Source texts of formatted documents
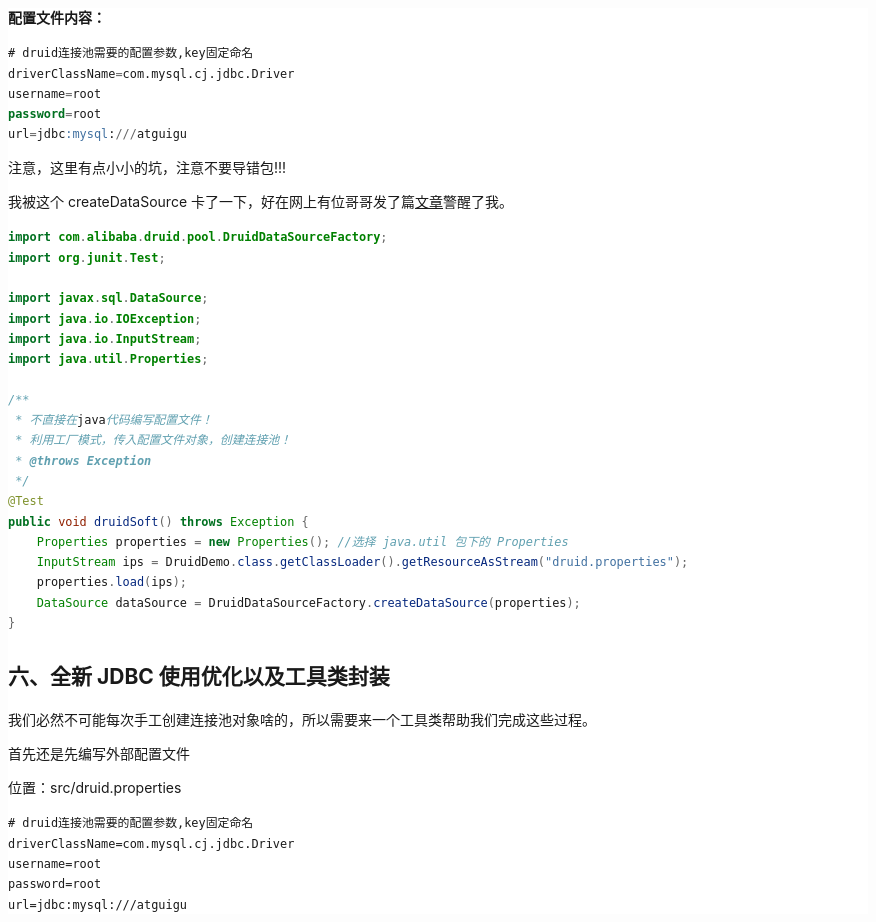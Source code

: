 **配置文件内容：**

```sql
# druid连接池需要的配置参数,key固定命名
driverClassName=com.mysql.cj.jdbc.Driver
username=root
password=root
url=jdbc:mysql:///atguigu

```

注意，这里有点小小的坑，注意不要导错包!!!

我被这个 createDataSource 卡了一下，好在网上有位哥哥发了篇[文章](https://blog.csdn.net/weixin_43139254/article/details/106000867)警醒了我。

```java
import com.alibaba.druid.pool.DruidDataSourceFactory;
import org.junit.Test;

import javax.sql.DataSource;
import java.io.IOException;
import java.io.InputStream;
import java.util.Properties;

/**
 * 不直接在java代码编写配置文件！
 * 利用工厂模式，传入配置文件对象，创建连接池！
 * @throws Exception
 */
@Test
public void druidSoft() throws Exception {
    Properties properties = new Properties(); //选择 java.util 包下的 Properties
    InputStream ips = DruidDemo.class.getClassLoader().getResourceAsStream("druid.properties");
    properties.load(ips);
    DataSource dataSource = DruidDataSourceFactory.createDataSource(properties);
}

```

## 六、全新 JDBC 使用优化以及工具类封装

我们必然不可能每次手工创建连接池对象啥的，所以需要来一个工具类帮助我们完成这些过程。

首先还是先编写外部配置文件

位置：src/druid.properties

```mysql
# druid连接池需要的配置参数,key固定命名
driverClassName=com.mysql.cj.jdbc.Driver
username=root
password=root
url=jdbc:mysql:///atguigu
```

> [INSTRUCTIONS FOR THE TASK] Every line from the top of the entries through the line that holds "注意，这里有点小小的坑，注意不要导错包!!!" is to be quoted exactly, please, and nothing else; omit the pictures.

> [EXERCISE RESPONSE]
Source code

: **配置文件内容：**

```sql
# druid连接池需要的配置参数,key固定命名
driverClassName=com.mysql.cj.jdbc.Driver
username=root
password=root
url=jdbc:mysql:///atguigu

```

注意，这里有点小小的坑，注意不要导错包!!!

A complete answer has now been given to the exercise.